# Gen 4 Recoil Spring Assy. Exchange Program



## VAMarine (Dec 25, 2008)

> GLOCK Inc. is voluntarily exchanging the recoil spring assembly (RSA) on its *new Gen4 pistols* (with the exception of G26 and G27 models). GLOCK has developed a new design to the recoil spring assemblies on its Gen4 pistols to replace several variations that are functioning in the market today. As part of the company's commitment to perfection, we are voluntarily exchanging the existing RSA in order to ensure our products perform up to GLOCK's stringent standards.
> 
> GLOCK is replacing the RSA in all Gen4s sold before July 22, 2011 at no cost. Please complete the following procedure to receive a new RSA. The RSA can safely and simply be swapped out using normal field stripping protocols. If you have additional questions, please contact GLOCK at 1-877-745-8523 with your serial number and model number.

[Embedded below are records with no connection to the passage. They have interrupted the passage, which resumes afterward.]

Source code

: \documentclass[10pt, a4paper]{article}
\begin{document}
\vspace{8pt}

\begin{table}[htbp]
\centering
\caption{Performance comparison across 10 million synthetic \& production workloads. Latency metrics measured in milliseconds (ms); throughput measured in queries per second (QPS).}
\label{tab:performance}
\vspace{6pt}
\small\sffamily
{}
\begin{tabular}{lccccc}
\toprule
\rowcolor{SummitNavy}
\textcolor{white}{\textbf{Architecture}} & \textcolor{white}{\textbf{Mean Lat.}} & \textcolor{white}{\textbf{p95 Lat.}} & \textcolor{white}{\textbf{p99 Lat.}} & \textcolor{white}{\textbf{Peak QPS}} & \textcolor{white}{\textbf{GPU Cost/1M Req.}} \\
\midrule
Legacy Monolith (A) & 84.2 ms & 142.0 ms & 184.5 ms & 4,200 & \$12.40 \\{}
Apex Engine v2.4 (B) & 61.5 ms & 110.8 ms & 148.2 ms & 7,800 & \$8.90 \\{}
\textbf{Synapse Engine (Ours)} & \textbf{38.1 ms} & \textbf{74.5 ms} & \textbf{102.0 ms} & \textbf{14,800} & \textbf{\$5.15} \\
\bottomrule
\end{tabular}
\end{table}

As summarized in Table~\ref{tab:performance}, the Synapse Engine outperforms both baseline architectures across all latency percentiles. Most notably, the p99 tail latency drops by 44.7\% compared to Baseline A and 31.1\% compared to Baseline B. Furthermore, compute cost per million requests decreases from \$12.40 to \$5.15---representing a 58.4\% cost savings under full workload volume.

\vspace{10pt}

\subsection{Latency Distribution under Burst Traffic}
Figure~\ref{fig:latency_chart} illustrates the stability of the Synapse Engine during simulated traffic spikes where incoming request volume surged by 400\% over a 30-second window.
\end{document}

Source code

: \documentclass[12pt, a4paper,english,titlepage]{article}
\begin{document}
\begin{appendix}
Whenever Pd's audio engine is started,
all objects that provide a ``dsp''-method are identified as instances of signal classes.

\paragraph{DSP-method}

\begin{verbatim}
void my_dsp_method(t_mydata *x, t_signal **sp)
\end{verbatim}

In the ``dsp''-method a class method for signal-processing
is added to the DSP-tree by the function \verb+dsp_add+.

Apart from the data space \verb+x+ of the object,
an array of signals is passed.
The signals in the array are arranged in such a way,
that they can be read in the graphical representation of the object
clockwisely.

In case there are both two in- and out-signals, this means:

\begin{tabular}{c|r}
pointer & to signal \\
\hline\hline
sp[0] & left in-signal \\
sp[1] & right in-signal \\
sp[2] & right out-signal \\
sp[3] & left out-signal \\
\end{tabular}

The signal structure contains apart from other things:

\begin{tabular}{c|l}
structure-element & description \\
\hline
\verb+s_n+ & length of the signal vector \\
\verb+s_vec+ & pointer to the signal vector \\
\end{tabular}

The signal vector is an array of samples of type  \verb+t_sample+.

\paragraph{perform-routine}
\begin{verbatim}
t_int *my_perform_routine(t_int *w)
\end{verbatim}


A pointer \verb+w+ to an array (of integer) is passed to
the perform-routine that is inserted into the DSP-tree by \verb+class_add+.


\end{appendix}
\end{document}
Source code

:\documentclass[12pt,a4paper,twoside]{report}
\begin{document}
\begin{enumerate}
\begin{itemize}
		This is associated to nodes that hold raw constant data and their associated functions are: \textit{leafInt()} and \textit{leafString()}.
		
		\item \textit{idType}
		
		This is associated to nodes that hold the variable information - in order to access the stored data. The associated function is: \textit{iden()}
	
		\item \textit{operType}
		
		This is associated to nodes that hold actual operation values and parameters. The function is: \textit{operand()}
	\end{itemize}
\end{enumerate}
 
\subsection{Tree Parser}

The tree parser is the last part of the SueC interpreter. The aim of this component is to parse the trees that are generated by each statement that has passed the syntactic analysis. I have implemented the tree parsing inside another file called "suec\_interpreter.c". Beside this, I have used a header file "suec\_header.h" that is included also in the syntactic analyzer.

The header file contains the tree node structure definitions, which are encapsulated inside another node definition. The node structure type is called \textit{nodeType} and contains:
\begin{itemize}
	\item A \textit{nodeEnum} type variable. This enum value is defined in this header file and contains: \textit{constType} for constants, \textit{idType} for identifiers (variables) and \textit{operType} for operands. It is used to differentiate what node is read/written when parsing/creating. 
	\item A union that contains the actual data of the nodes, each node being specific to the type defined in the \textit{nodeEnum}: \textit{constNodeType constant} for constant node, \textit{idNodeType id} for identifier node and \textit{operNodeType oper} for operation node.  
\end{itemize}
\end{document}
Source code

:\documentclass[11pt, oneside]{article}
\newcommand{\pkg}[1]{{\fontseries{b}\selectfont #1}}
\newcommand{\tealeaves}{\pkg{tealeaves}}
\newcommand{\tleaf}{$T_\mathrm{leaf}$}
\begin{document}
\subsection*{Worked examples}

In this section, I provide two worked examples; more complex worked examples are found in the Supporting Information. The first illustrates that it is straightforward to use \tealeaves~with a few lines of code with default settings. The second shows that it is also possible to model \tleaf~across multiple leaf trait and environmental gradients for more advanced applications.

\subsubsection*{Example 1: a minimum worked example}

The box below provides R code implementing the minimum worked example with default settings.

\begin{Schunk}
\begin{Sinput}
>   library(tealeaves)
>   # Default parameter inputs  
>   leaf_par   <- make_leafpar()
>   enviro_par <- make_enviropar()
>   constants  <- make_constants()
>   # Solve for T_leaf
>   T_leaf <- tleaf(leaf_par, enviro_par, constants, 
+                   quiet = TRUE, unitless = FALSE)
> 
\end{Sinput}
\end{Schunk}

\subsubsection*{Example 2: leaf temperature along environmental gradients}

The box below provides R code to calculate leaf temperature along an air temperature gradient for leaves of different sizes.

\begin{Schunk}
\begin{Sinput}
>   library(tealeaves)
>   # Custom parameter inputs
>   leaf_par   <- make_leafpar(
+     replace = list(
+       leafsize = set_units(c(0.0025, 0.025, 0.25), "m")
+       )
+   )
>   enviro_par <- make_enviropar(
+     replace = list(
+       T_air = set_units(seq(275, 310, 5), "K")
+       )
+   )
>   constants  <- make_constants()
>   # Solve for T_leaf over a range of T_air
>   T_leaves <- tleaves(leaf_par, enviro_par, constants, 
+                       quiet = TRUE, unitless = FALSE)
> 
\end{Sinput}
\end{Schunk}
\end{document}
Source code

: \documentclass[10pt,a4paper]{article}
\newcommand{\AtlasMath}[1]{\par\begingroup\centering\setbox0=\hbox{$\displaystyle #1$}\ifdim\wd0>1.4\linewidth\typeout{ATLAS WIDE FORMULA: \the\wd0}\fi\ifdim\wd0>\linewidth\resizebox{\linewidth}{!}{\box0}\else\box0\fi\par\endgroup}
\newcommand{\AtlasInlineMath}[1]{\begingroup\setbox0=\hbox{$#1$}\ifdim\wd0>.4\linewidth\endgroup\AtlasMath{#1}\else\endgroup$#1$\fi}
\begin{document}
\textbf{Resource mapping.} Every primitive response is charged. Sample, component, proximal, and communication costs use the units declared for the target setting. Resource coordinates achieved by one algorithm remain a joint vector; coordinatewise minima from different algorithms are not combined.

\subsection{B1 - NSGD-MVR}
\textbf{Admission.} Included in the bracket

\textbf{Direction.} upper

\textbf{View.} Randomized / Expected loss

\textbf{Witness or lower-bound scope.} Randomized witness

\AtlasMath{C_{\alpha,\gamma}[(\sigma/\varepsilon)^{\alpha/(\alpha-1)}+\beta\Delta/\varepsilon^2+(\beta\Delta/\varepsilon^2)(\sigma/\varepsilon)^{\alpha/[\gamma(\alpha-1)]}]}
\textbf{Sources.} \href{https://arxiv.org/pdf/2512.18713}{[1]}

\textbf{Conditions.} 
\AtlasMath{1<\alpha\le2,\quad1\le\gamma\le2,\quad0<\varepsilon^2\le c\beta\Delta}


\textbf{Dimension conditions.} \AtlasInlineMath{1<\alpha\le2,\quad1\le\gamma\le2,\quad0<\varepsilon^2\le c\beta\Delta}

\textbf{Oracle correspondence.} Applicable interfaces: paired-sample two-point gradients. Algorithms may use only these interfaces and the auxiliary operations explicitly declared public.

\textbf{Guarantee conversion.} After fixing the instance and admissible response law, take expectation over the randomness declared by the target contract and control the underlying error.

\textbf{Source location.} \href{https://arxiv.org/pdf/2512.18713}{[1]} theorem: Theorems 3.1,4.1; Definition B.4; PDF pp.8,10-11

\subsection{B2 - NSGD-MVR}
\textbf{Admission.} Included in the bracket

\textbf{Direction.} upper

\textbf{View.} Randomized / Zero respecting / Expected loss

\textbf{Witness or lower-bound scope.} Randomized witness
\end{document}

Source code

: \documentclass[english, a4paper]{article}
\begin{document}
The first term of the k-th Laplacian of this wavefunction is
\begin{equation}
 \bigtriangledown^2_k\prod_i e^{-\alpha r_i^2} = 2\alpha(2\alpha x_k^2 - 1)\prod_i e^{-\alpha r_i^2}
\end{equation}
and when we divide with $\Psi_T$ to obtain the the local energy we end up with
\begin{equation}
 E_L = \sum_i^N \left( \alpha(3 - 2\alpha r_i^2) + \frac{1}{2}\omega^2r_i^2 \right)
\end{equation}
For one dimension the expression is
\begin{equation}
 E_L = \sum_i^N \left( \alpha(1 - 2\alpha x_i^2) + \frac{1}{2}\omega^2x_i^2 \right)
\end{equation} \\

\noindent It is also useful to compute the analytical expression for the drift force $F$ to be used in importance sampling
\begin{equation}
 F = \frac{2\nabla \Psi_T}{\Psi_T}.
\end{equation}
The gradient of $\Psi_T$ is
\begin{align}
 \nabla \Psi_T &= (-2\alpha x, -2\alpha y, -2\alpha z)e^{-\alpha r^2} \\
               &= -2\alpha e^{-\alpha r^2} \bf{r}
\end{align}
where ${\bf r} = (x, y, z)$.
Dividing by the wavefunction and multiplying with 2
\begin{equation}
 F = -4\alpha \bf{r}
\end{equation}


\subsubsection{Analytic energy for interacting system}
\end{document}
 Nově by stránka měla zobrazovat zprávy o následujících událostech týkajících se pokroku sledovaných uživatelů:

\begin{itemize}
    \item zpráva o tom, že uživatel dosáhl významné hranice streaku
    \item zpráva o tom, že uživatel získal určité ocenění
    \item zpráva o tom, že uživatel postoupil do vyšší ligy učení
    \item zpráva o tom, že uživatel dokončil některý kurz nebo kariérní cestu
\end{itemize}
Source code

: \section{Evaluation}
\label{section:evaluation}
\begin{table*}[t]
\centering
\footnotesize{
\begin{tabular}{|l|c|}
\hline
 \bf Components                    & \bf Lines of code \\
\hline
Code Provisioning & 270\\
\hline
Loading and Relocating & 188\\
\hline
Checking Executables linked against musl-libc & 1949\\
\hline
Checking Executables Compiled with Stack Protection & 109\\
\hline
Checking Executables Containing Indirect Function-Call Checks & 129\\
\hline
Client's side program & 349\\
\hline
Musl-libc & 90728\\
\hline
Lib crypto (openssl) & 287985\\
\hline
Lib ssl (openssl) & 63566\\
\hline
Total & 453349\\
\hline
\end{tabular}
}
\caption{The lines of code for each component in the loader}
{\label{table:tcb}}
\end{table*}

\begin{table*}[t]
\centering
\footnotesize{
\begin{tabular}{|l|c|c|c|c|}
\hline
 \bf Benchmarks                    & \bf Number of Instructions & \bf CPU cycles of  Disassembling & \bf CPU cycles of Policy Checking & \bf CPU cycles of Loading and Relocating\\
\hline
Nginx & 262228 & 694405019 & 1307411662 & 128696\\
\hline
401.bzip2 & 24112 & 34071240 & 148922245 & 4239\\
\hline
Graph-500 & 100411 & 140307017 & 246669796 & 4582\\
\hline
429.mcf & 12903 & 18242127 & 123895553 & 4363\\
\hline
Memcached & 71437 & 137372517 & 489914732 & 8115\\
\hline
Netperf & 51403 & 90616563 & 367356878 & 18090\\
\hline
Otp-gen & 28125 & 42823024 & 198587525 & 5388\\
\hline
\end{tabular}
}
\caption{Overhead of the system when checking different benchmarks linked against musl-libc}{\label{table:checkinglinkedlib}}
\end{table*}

See link below for more details.

Recoil Spring Exchange Program | GLOCK USA

If you've had issues with your Gen4, this may be a good fix for you. We have an early Gen4 Glock 19 that needed a different spring and will be getting one of these new ones. FWIW Our problems were fixed by an aftermarket spring from Glockmeister.


----------



## RUT (Aug 28, 2008)

Got mine a couple of months ago, and it works just fine. (of course, the original one did as well)


----------



## Blackhawkman (Apr 9, 2014)

My Gen4 17 has all the updated parts. Mine was made in Austria. fwiw I bought the 17 last March 2015.


----------



## Mowgli Terry (Sep 19, 2019)

Recoil spring guides: I swapped shortly after getting my pre-owned G-23.4, As I recall it was exchange. The old guides were kinda spindly. My 23 is probably like everybody else's. Runs great with either guide. Also, sent along were the missing backstraps. The gun is one of my keepers.


----------